Sqlite based cache for python projects

These details have not been verified by PyPI

Project links

Homepage

Development Status
- 3 - Alpha
Intended Audience
- Developers
Natural Language
- English
Programming Language

Project description

dinkycache for python projects

A very small and flexible name/value cache for python.

Intended for quick set up, in development and small scale projects.

Uses sqlite for storage and lzstring for compression.

Stores any data that can be parsed in to a string with json.dumps() and json.loads()
Returns int, dict and str just fine, but returns a list if supplied a tuple

Install

From pip

python -m pip install dinkycache

From github

# Copy the 'dinkycache' directory and 
# requirements.txt into your cwd
# Install dependencies:
python -m pip install -r requirements.txt

How to use

Import

from dinkycache import Dinky

3 main methods called like so:

Dinky().read(str: id)
Dinky().write(str: id, str:data, float:ttl)
Dinky().delete(str: id) -> int

Examples with default settings

from dinkycache import Dinky

#gets data from some slow source
def fetch_data(id):
    return "some data"

id = "001"

Then where you would normaly write:

results = fetch_data(id)

Write these two lines instead:

if (result := Dinky().read(id) == False):
    Dinky().write(id, result := fetch_data(id))

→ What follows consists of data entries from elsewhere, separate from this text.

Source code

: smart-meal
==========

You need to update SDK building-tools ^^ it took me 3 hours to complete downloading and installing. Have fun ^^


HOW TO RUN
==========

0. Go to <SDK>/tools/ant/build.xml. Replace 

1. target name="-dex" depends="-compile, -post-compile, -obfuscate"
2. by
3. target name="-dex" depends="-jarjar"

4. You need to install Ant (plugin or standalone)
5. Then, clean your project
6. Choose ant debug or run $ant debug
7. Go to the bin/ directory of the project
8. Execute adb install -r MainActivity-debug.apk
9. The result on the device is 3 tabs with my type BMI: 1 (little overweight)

If you are running Python < 3.8 or just don't like walruses:

results = Dinky().read(id)
if results == False:
    results = fetch_data(id)
    Dinky().write(id, results)

This is also an option, its there, its fully supported, however not further documented:

    #Write:
    d = Dinky()
    d.id = "test"
    d.data = {"whatever": "floats"}
    d.setTTL(24) #hr
    d.write()
    print(d.data)

    #Read:
    d = Dinky()
    d.id = "test
    results = d.read()
    print(results)

In either case results will contain the data from cache if its there and within the specified TTL. Or it will call your get_some_data() to try and fetch the data instead.

Settings

Avaialble settings and default values

    dbfile: str = "dinkycache.db",  # name of sqlite file
    ttl: float = 2160,              # time to live in hours, default 2160 = 90 days, 0 = no expiry
    purge_rows: bool = True,        # will enforce row_limit if true
    row_limit: int = 10000,         # maximum number of rows in db
    row_overflow: int = 1000,       # buffer zone above row_limit before anything is deleted
    clean_expired: bool = True,     # will delete outdated entries if true
    clean_hrs: int = 24,            # time between cleanups of expried entries
    clean_iterations: int = 100,    # iterations (reads/writes) between cleanups

Set them in one of the following ways

# Positional arguments:
Dinky('preferred.db', 24).read(id)

# Keyword arguments:
Dinky(dbfile='preferred.db').read(id)

# Unpack list as positional arguments:
settings = ['preferred.db', 24]
Dinky(*settings).read(id)

# Unpack dict as keyword arguments:
settings = {
    'dbfile' = 'preferred.db',
    'ttl' = 24,
}
Dinky(**settings).read(id)

Examples of use with user-defined settings

You can destruct a dict an pass it as settings each time you invoke Dinky(**settings), or assign the new Dinky object to a variable and re-use it that way:

Invoke on every use:

settings = {
    'dbfile' = 'preferred.db',
    'purge_rows' = True,
    'clean_expired' = False,
    'row_limit' = 100,
    'ttl' = 0,
}

if (result := Dinky(**settings).read(id) == False):
    Dinky(**settings).write(id, result := fetch_data(id))

Retain Dinky object:

d = Dinky(
    dbfile = 'preferred.db',
    purge_rows = True,
    clean_expired = False,
    row_limit = 100,
    ttl = 0,
)

if (result := d.read(id) == False):
    d.write(id, result := fetch_data(id))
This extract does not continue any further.